Act two is a different story. GM was for decades losing ground to Toyota. It had every reason to want to learn whatever they could from NUMMI and improve their quality across their other plants. This didn't happen - at least not fast enough. In 2010 GM went bankrupt. This part reveals some of the reasons and dynamics that led to the tragic outcome.

I recommend investing an hour to listen to it. Act one tells you how to get it right, and it is really emotionally moving - the interviews with employees who went through the transition reveal NUMMI deeply changed the lives of many. It also describes some of the key aspects of the TPS and how it was successfully brought to the US.  Act two  is a handbook for nearly everything that can go wrong when you try to change an enterprise.

What I like about this radio show is that it demonstrates so well that the Toyota Production System is not a "business process", or "best practice" you can see and replicate. It is a culture, with it's own values. It is not something you can just perform, it is rather something you can choose to become.

Agile transformation often suffer from similar difficulties - you can follow the rituals, but if you don't get the underlying values and mindset, you just end up creating "cargo cults", or simply resistance.


I'd like to thank Elliot Holar who shared this episode with me soon after it was aired - aside from this specific episode, I became quite a fan of This American Life. They rock. Thanks, e.


Tuesday, June 25, 2013

Absolute Teamwork

I've been interviewing a number of candidates for our team recently. Almost every CV contains some pseudo-mandatory clause about great teamwork skills. I was wondering what teamwork meant for these people. So I asked. Too often, it doesn't sound much like a team.

My reference for the concept "teamwork" in the past year and a half is a team called "the Smurfs".  I was fortunate to have served as their scrum master for a few months when the team was forming after joining two teams together, and held a management role throughout the long project.

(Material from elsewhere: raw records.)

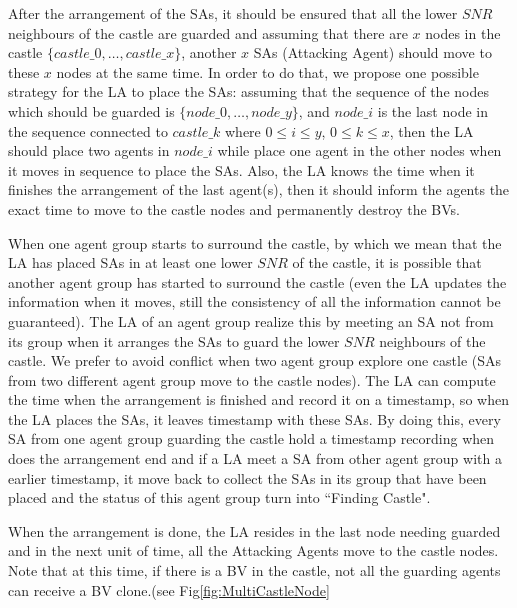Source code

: After the arrangement of the SAs, it should be ensured that all the lower $SNR$ neighbours of the castle are guarded and assuming that there are $x$ nodes in the castle $\{castle\_0, \ldots, castle\_x\}$, another $x$ SAs (Attacking Agent) should move to these $x$ nodes at the same time. In order to do that, we propose one possible strategy for the LA to place the SAs: assuming that the sequence of the nodes which should be guarded is $\{node\_0, \ldots, node\_y\}$, and $node\_i$ is the last node in the sequence connected to $castle\_k$ where $0\leq i\leq y$, $0\leq k\leq x$, then the LA should place two agents in $node\_i$ while place one agent in the other nodes when it moves in sequence to place the SAs. Also, the LA knows the time when it finishes the arrangement of the last agent(s), then it should inform the agents the exact time to move to the castle nodes and permanently destroy the BVs.

When one agent group starts to surround the castle, by which we mean that the LA has placed SAs in at least one lower $SNR$ of the castle, it is possible that another agent group has started to surround the castle (even the LA updates the information when it moves, still the consistency of all the information cannot be guaranteed). The LA of an agent group realize this by meeting an SA not from its group when it arranges the SAs to guard the lower $SNR$ neighbours of the castle. We prefer to avoid conflict when two agent group explore one castle (SAs from two different agent group move to the castle nodes). The LA can compute the time when the arrangement is finished and record it on a timestamp, so when the LA places the SAs, it leaves timestamp with these SAs. By doing this, every SA from one agent group guarding the castle hold a timestamp recording when does the arrangement end and if a LA meet a SA from other agent group with a earlier timestamp, it move back to collect the SAs in its group that have been placed and the status of this agent group turn into ``Finding Castle". 

When the arrangement is done, the LA resides in the last node needing guarded and in the next unit of time, all the Attacking Agents move to the castle nodes. Note that at this time, if there is a BV in the castle, not all the guarding agents can receive a BV clone.(see Fig\ref{fig:MultiCastleNode}

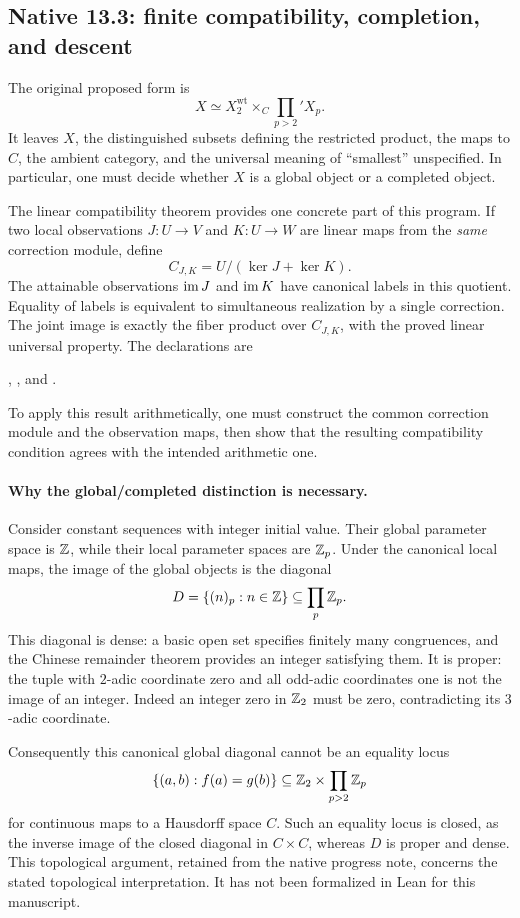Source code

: \subsection{Native 13.3: finite compatibility, completion, and descent}
\label{subsec:native133}

The original proposed form is
\[
X\simeq X_2^{\mathrm{wt}}\times_C\prod_{p>2}'X_p.
\]
It leaves $X$, the distinguished subsets defining the restricted product,
the maps to $C$, the ambient category, and the universal meaning of
``smallest'' unspecified. In particular, one must decide whether $X$ is a
global object or a completed object.

The linear compatibility theorem provides one concrete part of this program.
If two local observations
$J:U\to V$ and $K:U\to W$ are linear maps from the \emph{same} correction
module, define
\[
C_{J,K}=U/(\ker J+\ker K).
\]
The attainable observations $\im J$ and $\im K$ have canonical labels in this
quotient. Equality of labels is equivalent to simultaneous realization by a
single correction. The joint image is exactly the fiber product over
$C_{J,K}$, with the proved linear universal property.
The declarations are
\begingroup\small\raggedright
{},
, and
.
\par\endgroup
To apply this result arithmetically, one must construct the common correction
module and the observation maps, then show that the resulting compatibility
condition agrees with the intended arithmetic one.

\paragraph{Why the global/completed distinction is necessary.}
Consider constant sequences with integer initial value. Their global parameter
space is $\Z$, while their local parameter spaces are $\Z_p$. Under the
canonical local maps, the image of the global objects is the diagonal
\[
D=\{(n)_p:n\in\Z\}\subseteq\prod_p\Z_p.
\]
This diagonal is dense: a basic open set specifies finitely many congruences,
and the Chinese remainder theorem provides an integer satisfying them. It is
proper: the tuple with $2$-adic coordinate zero and all odd-adic coordinates
one is not the image of an integer. Indeed an integer zero in $\Z_2$ must be
zero, contradicting its $3$-adic coordinate.

Consequently this canonical global diagonal cannot be an equality locus
\[
\{(a,b):f(a)=g(b)\}
\subseteq \Z_2\times\prod_{p>2}\Z_p
\]
for continuous maps to a Hausdorff space $C$. Such an equality locus is closed,
as the inverse image of the closed diagonal in $C\times C$, whereas $D$ is
proper and dense. This topological argument, retained from the native progress
note, concerns the stated topological interpretation. It has not been
formalized in Lean for this manuscript.

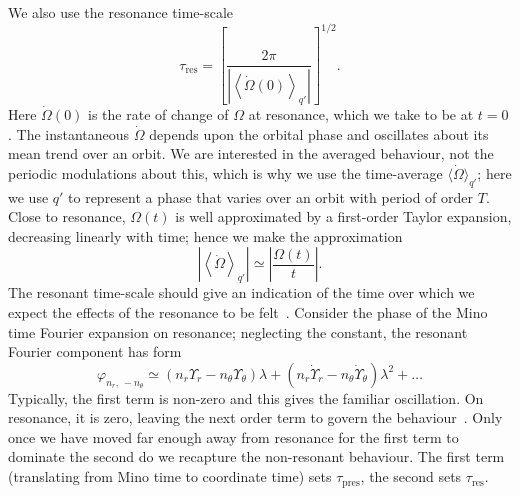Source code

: \documentclass[aps,prd,amsfonts,amssymb,amsmath,nofootinbib,reprint,showpacs,superscriptaddress,twocolumn]{revtex4}
\newcommand{\sub}[1]{\ensuremath{_\text{#1}}}
\begin{document}
We also use the resonance time-scale
\begin{equation}
\tau\sub{res} = \left[\frac{2\pi}{\left|\left\langle\dot{\Omega}(0)\right\rangle_{q'}\right|}\right]^{1/2}.
\label{eq:t-res}
\end{equation}
Here $\dot{\Omega}(0)$ is the rate of change of $\Omega$ at resonance, which we take to be at $t = 0$. The instantaneous $\dot{\Omega}$ depends upon the orbital phase and oscillates about its mean trend over an orbit. We are interested in the averaged behaviour, not the periodic modulations about this, which is why we use the time-average $\langle\dot{\Omega}\rangle_{q'}$; here we use $q'$ to represent a phase that varies over an orbit with period of order $T$. Close to resonance, $\Omega(t)$ is well approximated by a first-order Taylor expansion, decreasing linearly with time; hence we make the approximation
\begin{equation}
\left|\left\langle\dot{\Omega}\right\rangle_{q'}\right| \simeq \left|\frac{\Omega(t)}{t}\right|.
\end{equation}
The resonant time-scale should give an indication of the time over which we expect the effects of the resonance to be felt~\cite{Bosley1992}. Consider the phase of the Mino time Fourier expansion on resonance; neglecting the constant, the resonant Fourier component has form
\begin{equation}
\varphi_{n_r,\,-n_\theta} \simeq \left(n_r\Upsilon_r - n_\theta\Upsilon_\theta\right)\lambda + \left(n_r\dot{\Upsilon}_r - n_\theta\dot{\Upsilon}_\theta\right)\lambda^2 + \ldots
\end{equation}
Typically, the first term is non-zero and this gives the familiar oscillation. On resonance, it is zero, leaving the next order term to govern the behaviour~\cite{Flanagan2012}. Only once we have moved far enough away from resonance for the first term to dominate the second do we recapture the non-resonant behaviour. The first term (translating from Mino time to coordinate time) sets $\tau\sub{pres}$, the second sets $\tau\sub{res}$.
\end{document}
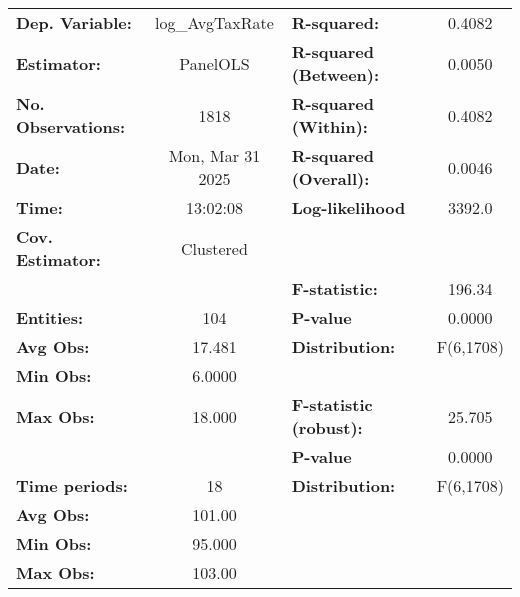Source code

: \begin{center}
\begin{tabular}{lclc}
\toprule
\textbf{Dep. Variable:}              &  log\_AvgTaxRate   & \textbf{  R-squared:         }   &      0.4082      \\
\textbf{Estimator:}                  &      PanelOLS      & \textbf{  R-squared (Between):}  &      0.0050      \\
\textbf{No. Observations:}           &        1818        & \textbf{  R-squared (Within):}   &      0.4082      \\
\textbf{Date:}                       &  Mon, Mar 31 2025  & \textbf{  R-squared (Overall):}  &      0.0046      \\
\textbf{Time:}                       &      13:02:08      & \textbf{  Log-likelihood     }   &      3392.0      \\
\textbf{Cov. Estimator:}             &     Clustered      & \textbf{                     }   &                  \\
\textbf{}                            &                    & \textbf{  F-statistic:       }   &      196.34      \\
\textbf{Entities:}                   &        104         & \textbf{  P-value            }   &      0.0000      \\
\textbf{Avg Obs:}                    &       17.481       & \textbf{  Distribution:      }   &    F(6,1708)     \\
\textbf{Min Obs:}                    &       6.0000       & \textbf{                     }   &                  \\
\textbf{Max Obs:}                    &       18.000       & \textbf{  F-statistic (robust):} &      25.705      \\
\textbf{}                            &                    & \textbf{  P-value            }   &      0.0000      \\
\textbf{Time periods:}               &         18         & \textbf{  Distribution:      }   &    F(6,1708)     \\
\textbf{Avg Obs:}                    &       101.00       & \textbf{                     }   &                  \\
\textbf{Min Obs:}                    &       95.000       & \textbf{                     }   &                  \\
\textbf{Max Obs:}                    &       103.00       & \textbf{                     }   &                  \\

\end{tabular}
\end{center}
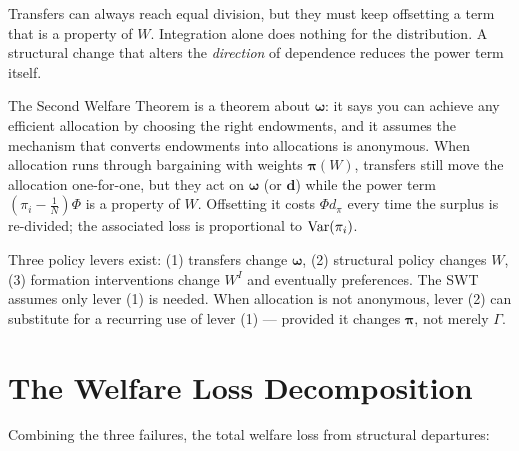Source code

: \documentclass[../structural_economics_book.tex]{subfiles}
\begin{document}
\begin{example}
Transfers can always reach equal division, but they must keep offsetting a term that is a property of $W$. Integration alone does nothing for the distribution. A structural change that alters the \textit{direction} of dependence reduces the power term itself.
\end{example}

\begin{keyinsight}
The Second Welfare Theorem is a theorem about $\boldsymbol{\omega}$: it says you can achieve any efficient allocation by choosing the right endowments, and it assumes the mechanism that converts endowments into allocations is anonymous. When allocation runs through bargaining with weights $\boldsymbol{\pi}(W)$, transfers still move the allocation one-for-one, but they act on $\boldsymbol{\omega}$ (or $\mathbf{d}$) while the power term $(\pi_i - \frac{1}{N})\Phi$ is a property of $W$. Offsetting it costs $\Phi d_\pi$ every time the surplus is re-divided; the associated loss is proportional to $\Var(\pi_i)$.

Three policy levers exist: (1) transfers change $\boldsymbol{\omega}$, (2) structural policy changes $W$, (3) formation interventions change $W^I$ and eventually preferences. The SWT assumes only lever (1) is needed. When allocation is not anonymous, lever (2) can substitute for a recurring use of lever (1) --- provided it changes $\boldsymbol{\pi}$, not merely $\Gamma$.
\end{keyinsight}


\section{The Welfare Loss Decomposition}
\label{ch02:sec:decomposition}

Combining the three failures, the total welfare loss from structural departures:
\end{document}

Things I love about Smurfs

Helpfulness

The team has a distinct culture of asking each other for help and being immediately available to provide help. It's essential for doing peer code reviews, for getting new team members on board and for knowledge sharing. A special role of an "on duty smurf", a fire fighter dealing with customer issues and test failures for a whole sprint, allowing the rest more focus, is  unlikely to have been possible without this helpful spirit. 

Respect

The team continuously demonstrated respect for each other. One aspect of it is that being passionate about the work led to passionate discussions. These were not ego driven, "my idea is better than yours" type of discussions, but rather real exchange that actually included listening. I could see it in technical design discussions, and in retrospectives alike.

Experimental Approach

A few examples:

  • When I stepped down from being a scrum master, the team tried to distribute the SM role between team members despite the consistently ominous warnings by non other than Jim "Cope" Coplein. It was a grand failure, many lessons learned, and a quick and successful recovery by identifying their next SM
  • The team kept trying out different new tools to support it's work - dashboards, testing techniques, clever code coverage measurements, experimental debugging techniques 
  • Being in the context of an enterprise level R&D, other teams benefited from the team's knack for improving tooling - many improvements to the main issue tracking system were made based on their feedback, and a whole new tool was introduced that supports code reviews, especially for distributed teams
  • A rich physical task-board (see prezi!) with many cool and useful ideas  
  • Convinced the office management to bring down a wall for us, to have proper space for a daily standaup
  • An evolutionary approach to discover how to deal with different types of work, specifically customer defects (described in my talk I gave at the Agile Practitioners 2013 conference)
  • Acceptance Test Driven Development (ATDD) - the whole way we define our stories was modified based on ideas a few team members brought from an Agile-Testing workshop 
  • Working together - swarming on work, by priority, was yet another experiment early on, that turned into a habit


It all boils down to safety and trust. Without a sense of being trusted, people are less likely to help or ask for help, and to experiment individually and as a team.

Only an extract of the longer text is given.